1. Home
  2. Builder 4Young Engineers
  3. ANDRZEJ GOŁAWSKI – PASJA INŻYNIERA
ANDRZEJ GOŁAWSKI – PASJA INŻYNIERA

ANDRZEJ GOŁAWSKI – PASJA INŻYNIERA

0

Budownictwo to gra zespołowa. Tutaj nie da się pracować w pojedynkę, choćby się było wybitnym solistą.

Z Andrzejem Goławskim, Prezesem Zarządu Mostostal Warszawa SA, rozmawia Danuta Burzyńska, Redaktor Naczelna.

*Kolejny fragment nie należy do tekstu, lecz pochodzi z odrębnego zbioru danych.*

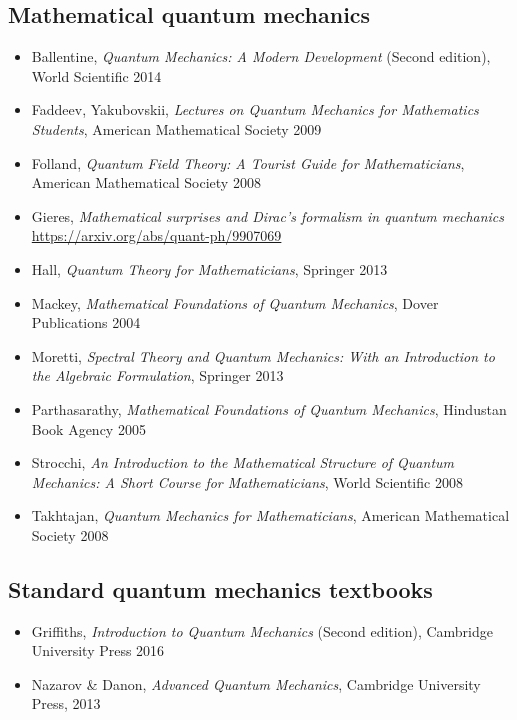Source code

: 
\subsection*{Mathematical quantum mechanics}

\begin{itemize}
\item Ballentine, \textit{Quantum Mechanics: A Modern Development} (Second edition), World Scientific 2014
\item Faddeev, Yakubovskii, \textit{Lectures on Quantum Mechanics for Mathematics Students}, American Mathematical Society 2009
\item Folland, \textit{Quantum Field Theory: A Tourist Guide for Mathematicians},  American Mathematical Society 2008
\item Gieres, \textit{Mathematical surprises and Dirac's formalism in quantum mechanics}\\
\url{https://arxiv.org/abs/quant-ph/9907069}
\item Hall, \textit{Quantum Theory for Mathematicians}, Springer 2013
\item Mackey, \textit{Mathematical Foundations of Quantum Mechanics}, Dover Publications 2004
\item Moretti, \textit{Spectral Theory and Quantum Mechanics: With an Introduction to the Algebraic Formulation}, Springer 2013
\item Parthasarathy, \textit{Mathematical Foundations of Quantum Mechanics}, Hindustan Book Agency 2005
\item Strocchi, \textit{An Introduction to the Mathematical Structure of Quantum Mechanics: A Short Course for Mathematicians}, World Scientific 2008
\item Takhtajan, \textit{Quantum Mechanics for Mathematicians}, American Mathematical Society 2008
\end{itemize}

\subsection*{Standard quantum mechanics textbooks}

\begin{itemize}
    \item Griffiths, \textit{Introduction to Quantum Mechanics} (Second edition), Cambridge University Press 2016
    \item Nazarov \& Danon, \textit{Advanced Quantum Mechanics}, Cambridge University Press, 2013
\end{itemize}


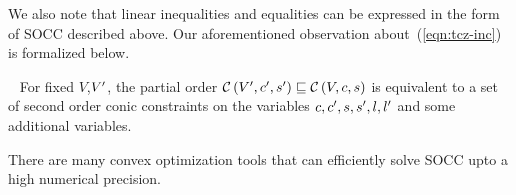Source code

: %
We also note that linear inequalities and equalities can be expressed
in the form of SOCC described above.  Our aforementioned observation
about~(\ref{eqn:tcz-inc}) is formalized below.
%
\begin{lemma}~\label{lem:zon-socc}
For fixed $V$,$V^\prime$, the partial order
$\mathcal{C}\left(V^\prime,c^\prime,s^\prime\right)\sqsubseteq \mathcal{C}\left(V,c,s\right)$ is equivalent to a set
of second order conic constraints on the variables
$c,c^\prime,s,s^\prime,l,l^\prime$ and some additional variables.
\end{lemma}
%
There are many convex optimization tools that can efficiently solve
SOCC upto a high numerical precision.  
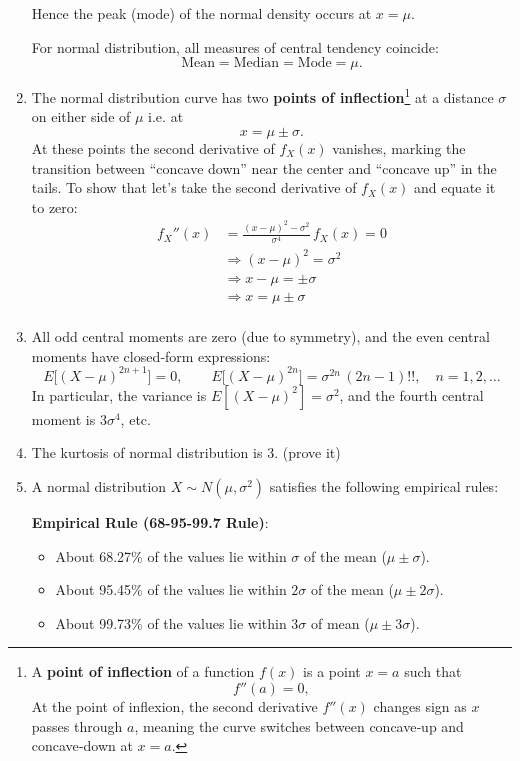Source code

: \documentclass[twoside]{book}
\begin{document}
\begin{enumerate}
  Hence the peak (mode) of the normal density occurs at \(x=\mu\).
  \begin{textbox}
  For normal distribution, all measures of central tendency coincide:
      \[
        \text{Mean} = \text{Median} = \text{Mode} = \mu.
      \]
  \end{textbox}


  \item The normal distribution curve has two \textbf{points of inflection}\footnote{A \textbf{point of inflection} of a function $f(x)$ is a point $x = a$ such that
  \[
  f''(a) = 0,
  \]
  At the point of inflexion, the second derivative $f''(x)$ changes sign as $x$ passes through $a$, meaning the curve switches between concave‐up and concave‐down at $x = a$.} at a distance $\sigma$ on either side of $\mu$ i.e. at
    \[
      x = \mu \pm \sigma.
    \]
    At these points the second derivative of \(f_X(x)\) vanishes, marking the transition between “concave down” near the center and “concave up” in the tails. To show that let's take the second derivative of $f_X(x)$ and equate it to zero:
   \begin{align*}
   f_X''(x) &= \frac{(x-\mu)^2 - \sigma^2}{\sigma^4}\,f_X(x) = 0 \\
   &\Rightarrow (x-\mu)^2 = \sigma^2 \\
   &\Rightarrow x-\mu = \pm\sigma \\
   &\Rightarrow x = \mu \pm\sigma \\
   \end{align*}

  \item All odd central moments are zero (due to symmetry), and the even central moments have closed‐form expressions:
    \[
      E\bigl[(X-\mu)^{2n+1}\bigr] = 0,
      \qquad
      E\bigl[(X-\mu)^{2n}\bigr] = \sigma^{2n}\,(2n - 1)!!,
      \quad n = 1,2,\dots
    \]
    In particular, the variance is \(E[(X-\mu)^2]=\sigma^2\), and the fourth central moment is \(3\sigma^4\), etc.

   \item The kurtosis of normal distribution is 3. (prove it)

  \item A normal distribution \(X\sim N(\mu,\sigma^2)\) satisfies the following empirical rules:

  \begin{textbox}
  \textbf{Empirical Rule (68-95-99.7 Rule)}:
    \begin{itemize}
        \item About 68.27\% of the values lie within $\sigma$ of the mean ($\mu \pm \sigma$).
        \item About 95.45\% of the values lie within $2\sigma$ of the mean ($\mu \pm 2\sigma$).
        \item About 99.73\% of the values lie within $3\sigma$ of mean ($\mu \pm 3\sigma$).
    \end{itemize}
  \end{textbox}


\end{enumerate}
\end{document}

Danuta Burzyńska: Zarządzający firmą menedżer z wykształceniem kierunkowym – to dla niej ogromna wartość. Co skłoniło Pana do wyboru zawodu inżyniera budownictwa?
Andrzej Goławski: Myślę, że przede wszystkim pasja. To, co robię, wynika z zainteresowania konstrukcjami, architekturą i budownictwem. Z tego powodu wybrałem szkołę średnią o profilu budowlanym, a potem studia na Politechnice Poznańskiej na kierunku konstrukcje budowlano-inżynierskie. Studia skończyłem z przekonaniem, że chcę się realizować w tym zawodzie. Opowiem Pani anegdotę, którą bardzo często przytaczam pytany: dlaczego budownictwo? Już swoje pierwsze kroki jako dziecko skierowałem w tym kierunku. Tata budował wówczas nasz dom. W dzień moich pierwszych urodzin wziął mnie na budowę i w pewnym momencie zaniepokoił się moją nieobecnością. A ja poszedłem sobie do kastry z zaprawą i… zacząłem ją wyrabiać. (śmiech)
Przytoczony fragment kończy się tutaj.